**Task details:** Restate all of the data below word for word.

**Excerpted data:**
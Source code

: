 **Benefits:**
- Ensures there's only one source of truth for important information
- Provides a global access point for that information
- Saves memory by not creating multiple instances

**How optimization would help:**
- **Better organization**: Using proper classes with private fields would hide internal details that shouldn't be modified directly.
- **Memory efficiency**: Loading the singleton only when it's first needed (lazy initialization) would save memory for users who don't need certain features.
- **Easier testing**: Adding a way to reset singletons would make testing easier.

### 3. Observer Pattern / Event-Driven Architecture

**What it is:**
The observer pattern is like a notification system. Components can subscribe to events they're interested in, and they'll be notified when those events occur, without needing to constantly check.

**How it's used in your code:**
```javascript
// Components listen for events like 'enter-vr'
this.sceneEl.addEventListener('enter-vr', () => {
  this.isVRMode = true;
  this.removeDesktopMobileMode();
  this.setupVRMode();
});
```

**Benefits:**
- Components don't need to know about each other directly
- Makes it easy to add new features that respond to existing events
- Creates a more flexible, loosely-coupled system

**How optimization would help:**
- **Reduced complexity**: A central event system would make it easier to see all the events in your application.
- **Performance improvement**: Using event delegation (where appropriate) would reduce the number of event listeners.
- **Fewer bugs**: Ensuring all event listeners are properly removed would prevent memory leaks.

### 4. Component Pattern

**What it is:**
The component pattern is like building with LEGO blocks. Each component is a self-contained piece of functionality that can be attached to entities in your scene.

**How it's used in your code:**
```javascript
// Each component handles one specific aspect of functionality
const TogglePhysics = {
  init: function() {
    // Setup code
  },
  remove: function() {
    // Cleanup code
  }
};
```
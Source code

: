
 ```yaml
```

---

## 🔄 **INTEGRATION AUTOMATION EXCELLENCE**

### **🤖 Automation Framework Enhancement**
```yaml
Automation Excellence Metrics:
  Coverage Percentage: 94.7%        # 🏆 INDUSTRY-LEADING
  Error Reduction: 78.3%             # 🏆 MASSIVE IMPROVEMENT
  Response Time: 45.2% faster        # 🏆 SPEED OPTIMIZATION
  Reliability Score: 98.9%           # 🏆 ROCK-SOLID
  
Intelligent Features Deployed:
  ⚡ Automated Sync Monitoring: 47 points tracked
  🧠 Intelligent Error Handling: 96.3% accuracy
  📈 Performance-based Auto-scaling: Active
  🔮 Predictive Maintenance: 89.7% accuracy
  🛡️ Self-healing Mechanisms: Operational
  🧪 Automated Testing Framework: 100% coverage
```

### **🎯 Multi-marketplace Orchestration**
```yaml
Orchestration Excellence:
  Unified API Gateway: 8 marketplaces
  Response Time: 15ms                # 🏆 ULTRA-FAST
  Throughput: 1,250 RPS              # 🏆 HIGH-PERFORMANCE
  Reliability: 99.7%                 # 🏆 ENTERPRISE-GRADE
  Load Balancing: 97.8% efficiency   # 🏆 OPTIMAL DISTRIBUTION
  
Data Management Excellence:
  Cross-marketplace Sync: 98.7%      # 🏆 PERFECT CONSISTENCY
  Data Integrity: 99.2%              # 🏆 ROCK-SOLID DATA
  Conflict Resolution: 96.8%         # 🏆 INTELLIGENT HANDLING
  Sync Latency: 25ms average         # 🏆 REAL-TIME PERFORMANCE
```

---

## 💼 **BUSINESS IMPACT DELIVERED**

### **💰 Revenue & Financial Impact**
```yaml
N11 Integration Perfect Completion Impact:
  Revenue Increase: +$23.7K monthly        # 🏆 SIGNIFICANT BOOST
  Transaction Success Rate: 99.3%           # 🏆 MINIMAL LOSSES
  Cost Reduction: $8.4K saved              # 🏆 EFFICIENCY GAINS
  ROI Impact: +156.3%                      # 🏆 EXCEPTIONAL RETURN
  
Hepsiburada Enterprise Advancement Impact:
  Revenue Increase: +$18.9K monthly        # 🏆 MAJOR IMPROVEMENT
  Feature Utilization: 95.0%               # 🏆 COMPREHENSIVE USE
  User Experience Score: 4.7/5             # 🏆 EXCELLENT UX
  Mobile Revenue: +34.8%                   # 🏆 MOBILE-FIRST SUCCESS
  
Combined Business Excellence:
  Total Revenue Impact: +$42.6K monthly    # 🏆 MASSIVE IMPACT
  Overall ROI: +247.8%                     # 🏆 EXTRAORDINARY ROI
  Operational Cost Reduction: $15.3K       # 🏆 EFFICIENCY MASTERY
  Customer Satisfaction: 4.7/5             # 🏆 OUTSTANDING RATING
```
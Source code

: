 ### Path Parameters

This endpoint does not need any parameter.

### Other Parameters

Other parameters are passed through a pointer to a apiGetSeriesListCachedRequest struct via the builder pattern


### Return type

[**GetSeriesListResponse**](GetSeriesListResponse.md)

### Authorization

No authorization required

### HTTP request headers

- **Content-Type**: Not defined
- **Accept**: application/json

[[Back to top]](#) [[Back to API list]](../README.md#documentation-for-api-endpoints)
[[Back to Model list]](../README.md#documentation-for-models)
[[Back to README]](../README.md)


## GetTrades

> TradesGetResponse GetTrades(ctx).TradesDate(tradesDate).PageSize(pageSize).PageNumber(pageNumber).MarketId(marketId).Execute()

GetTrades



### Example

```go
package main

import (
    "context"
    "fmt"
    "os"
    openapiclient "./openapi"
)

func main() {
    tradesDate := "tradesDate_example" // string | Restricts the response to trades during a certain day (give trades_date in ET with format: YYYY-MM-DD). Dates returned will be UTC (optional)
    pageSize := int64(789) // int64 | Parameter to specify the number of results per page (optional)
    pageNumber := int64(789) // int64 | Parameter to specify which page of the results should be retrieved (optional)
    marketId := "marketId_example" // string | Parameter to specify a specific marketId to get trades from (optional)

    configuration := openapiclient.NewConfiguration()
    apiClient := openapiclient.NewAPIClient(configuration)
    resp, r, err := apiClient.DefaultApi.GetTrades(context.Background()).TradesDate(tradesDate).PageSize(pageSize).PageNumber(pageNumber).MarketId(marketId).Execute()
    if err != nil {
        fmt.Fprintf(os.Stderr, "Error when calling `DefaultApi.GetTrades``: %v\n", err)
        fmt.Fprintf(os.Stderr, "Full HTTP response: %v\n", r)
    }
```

**Result:**
Source code

: **Benefits:**
- Ensures there's only one source of truth for important information
- Provides a global access point for that information
- Saves memory by not creating multiple instances

**How optimization would help:**
- **Better organization**: Using proper classes with private fields would hide internal details that shouldn't be modified directly.
- **Memory efficiency**: Loading the singleton only when it's first needed (lazy initialization) would save memory for users who don't need certain features.
- **Easier testing**: Adding a way to reset singletons would make testing easier.

### 3. Observer Pattern / Event-Driven Architecture

**What it is:**
The observer pattern is like a notification system. Components can subscribe to events they're interested in, and they'll be notified when those events occur, without needing to constantly check.

**How it's used in your code:**
```javascript
// Components listen for events like 'enter-vr'
this.sceneEl.addEventListener('enter-vr', () => {
  this.isVRMode = true;
  this.removeDesktopMobileMode();
  this.setupVRMode();
});
```

**Benefits:**
- Components don't need to know about each other directly
- Makes it easy to add new features that respond to existing events
- Creates a more flexible, loosely-coupled system

**How optimization would help:**
- **Reduced complexity**: A central event system would make it easier to see all the events in your application.
- **Performance improvement**: Using event delegation (where appropriate) would reduce the number of event listeners.
- **Fewer bugs**: Ensuring all event listeners are properly removed would prevent memory leaks.

### 4. Component Pattern

**What it is:**
The component pattern is like building with LEGO blocks. Each component is a self-contained piece of functionality that can be attached to entities in your scene.

**How it's used in your code:**
```javascript
// Each component handles one specific aspect of functionality
const TogglePhysics = {
  init: function() {
    // Setup code
  },
  remove: function() {
    // Cleanup code
  }
};
```
Source code

:
 ```yaml
```

---

## 🔄 **INTEGRATION AUTOMATION EXCELLENCE**

### **🤖 Automation Framework Enhancement**
```yaml
Automation Excellence Metrics:
  Coverage Percentage: 94.7%        # 🏆 INDUSTRY-LEADING
  Error Reduction: 78.3%             # 🏆 MASSIVE IMPROVEMENT
  Response Time: 45.2% faster        # 🏆 SPEED OPTIMIZATION
  Reliability Score: 98.9%           # 🏆 ROCK-SOLID
  
Intelligent Features Deployed:
  ⚡ Automated Sync Monitoring: 47 points tracked
  🧠 Intelligent Error Handling: 96.3% accuracy
  📈 Performance-based Auto-scaling: Active
  🔮 Predictive Maintenance: 89.7% accuracy
  🛡️ Self-healing Mechanisms: Operational
  🧪 Automated Testing Framework: 100% coverage
```

### **🎯 Multi-marketplace Orchestration**
```yaml
Orchestration Excellence:
  Unified API Gateway: 8 marketplaces
  Response Time: 15ms                # 🏆 ULTRA-FAST
  Throughput: 1,250 RPS              # 🏆 HIGH-PERFORMANCE
  Reliability: 99.7%                 # 🏆 ENTERPRISE-GRADE
  Load Balancing: 97.8% efficiency   # 🏆 OPTIMAL DISTRIBUTION
  
Data Management Excellence:
  Cross-marketplace Sync: 98.7%      # 🏆 PERFECT CONSISTENCY
  Data Integrity: 99.2%              # 🏆 ROCK-SOLID DATA
  Conflict Resolution: 96.8%         # 🏆 INTELLIGENT HANDLING
  Sync Latency: 25ms average         # 🏆 REAL-TIME PERFORMANCE
```

---

## 💼 **BUSINESS IMPACT DELIVERED**

### **💰 Revenue & Financial Impact**
```yaml
N11 Integration Perfect Completion Impact:
  Revenue Increase: +$23.7K monthly        # 🏆 SIGNIFICANT BOOST
  Transaction Success Rate: 99.3%           # 🏆 MINIMAL LOSSES
  Cost Reduction: $8.4K saved              # 🏆 EFFICIENCY GAINS
  ROI Impact: +156.3%                      # 🏆 EXCEPTIONAL RETURN
  
Hepsiburada Enterprise Advancement Impact:
  Revenue Increase: +$18.9K monthly        # 🏆 MAJOR IMPROVEMENT
  Feature Utilization: 95.0%               # 🏆 COMPREHENSIVE USE
  User Experience Score: 4.7/5             # 🏆 EXCELLENT UX
  Mobile Revenue: +34.8%                   # 🏆 MOBILE-FIRST SUCCESS
  
Combined Business Excellence:
  Total Revenue Impact: +$42.6K monthly    # 🏆 MASSIVE IMPACT
  Overall ROI: +247.8%                     # 🏆 EXTRAORDINARY ROI
  Operational Cost Reduction: $15.3K       # 🏆 EFFICIENCY MASTERY
  Customer Satisfaction: 4.7/5             # 🏆 OUTSTANDING RATING
```
Source code

: ### Path Parameters

This endpoint does not need any parameter.

### Other Parameters

Other parameters are passed through a pointer to a apiGetSeriesListCachedRequest struct via the builder pattern


### Return type

[**GetSeriesListResponse**](GetSeriesListResponse.md)

### Authorization

No authorization required

### HTTP request headers

- **Content-Type**: Not defined
- **Accept**: application/json

[[Back to top]](#) [[Back to API list]](../README.md#documentation-for-api-endpoints)
[[Back to Model list]](../README.md#documentation-for-models)
[[Back to README]](../README.md)


## GetTrades

> TradesGetResponse GetTrades(ctx).TradesDate(tradesDate).PageSize(pageSize).PageNumber(pageNumber).MarketId(marketId).Execute()

GetTrades



### Example

```go
package main

import (
    "context"
    "fmt"
    "os"
    openapiclient "./openapi"
)

func main() {
    tradesDate := "tradesDate_example" // string | Restricts the response to trades during a certain day (give trades_date in ET with format: YYYY-MM-DD). Dates returned will be UTC (optional)
    pageSize := int64(789) // int64 | Parameter to specify the number of results per page (optional)
    pageNumber := int64(789) // int64 | Parameter to specify which page of the results should be retrieved (optional)
    marketId := "marketId_example" // string | Parameter to specify a specific marketId to get trades from (optional)

    configuration := openapiclient.NewConfiguration()
    apiClient := openapiclient.NewAPIClient(configuration)
    resp, r, err := apiClient.DefaultApi.GetTrades(context.Background()).TradesDate(tradesDate).PageSize(pageSize).PageNumber(pageNumber).MarketId(marketId).Execute()
    if err != nil {
        fmt.Fprintf(os.Stderr, "Error when calling `DefaultApi.GetTrades``: %v\n", err)
        fmt.Fprintf(os.Stderr, "Full HTTP response: %v\n", r)
    }
```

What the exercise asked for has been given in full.